Uno de los grandes males de la política es cuando un gobernante confunde su figura con la nación. De allí surge la peligrosa idea de que criticar al líder es atacar al país, y de que oponerse al régimen equivale a ser enemigo de la patria. Ese desvarío mental ha acompañado a dictadores de todos los tiempos, que, en nombre de una supuesta “lealtad nacional”, terminan destruyendo el alma de sus propios pueblos. Los gobernantes que confunden su figura con la patria se convierten en verdugos de su propio pueblo.
El caso de Nicolás Maduro en Venezuela es el ejemplo más reciente: un presidente que se autoproclama defensor del pueblo mientras desconoce su voluntad, convierte el disenso en delito y justifica la represión como si fuera defensa de la soberanía. La historia latinoamericana ya conocía esa enfermedad. Panamá la vivió en carne propia bajo Manuel Antonio Noriega, quien también redujo al país a su figura, aplastó las libertades, persiguió a los medios, encarceló a los opositores y provocó exilios dolorosos. Quien escribe estas líneas lo vivió en carne propia, con cárcel, destierro y el sufrimiento de la familia. Noriega y Maduro son almas gemelas: hombres que confundieron patria con poder y terminaron traicionando a ambos.

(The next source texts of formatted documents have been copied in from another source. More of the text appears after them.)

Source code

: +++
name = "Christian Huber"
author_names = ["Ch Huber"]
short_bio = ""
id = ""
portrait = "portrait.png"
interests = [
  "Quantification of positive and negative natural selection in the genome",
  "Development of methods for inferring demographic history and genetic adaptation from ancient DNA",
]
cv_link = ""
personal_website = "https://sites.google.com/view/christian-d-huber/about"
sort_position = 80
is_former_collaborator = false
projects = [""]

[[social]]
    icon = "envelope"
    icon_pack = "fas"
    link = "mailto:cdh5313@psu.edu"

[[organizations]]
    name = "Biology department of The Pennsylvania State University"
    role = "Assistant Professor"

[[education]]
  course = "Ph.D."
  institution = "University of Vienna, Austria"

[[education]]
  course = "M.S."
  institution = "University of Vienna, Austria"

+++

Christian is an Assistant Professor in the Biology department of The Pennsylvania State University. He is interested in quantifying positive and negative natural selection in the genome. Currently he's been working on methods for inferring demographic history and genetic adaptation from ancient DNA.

Hoy, al mirar la tragedia venezolana, uno no puede dejar de sentir un eco del Panamá de los ochenta. Noriega y Maduro son, en muchos sentidos, almas gemelas: hombres que confundieron patria con poder y terminaron traicionando a ambos.
El desenlace también enseña una lección: ningún gobernante es más grande que la nación, ningún caudillo es eterno, y todo abuso de poder acaba condenado por la historia.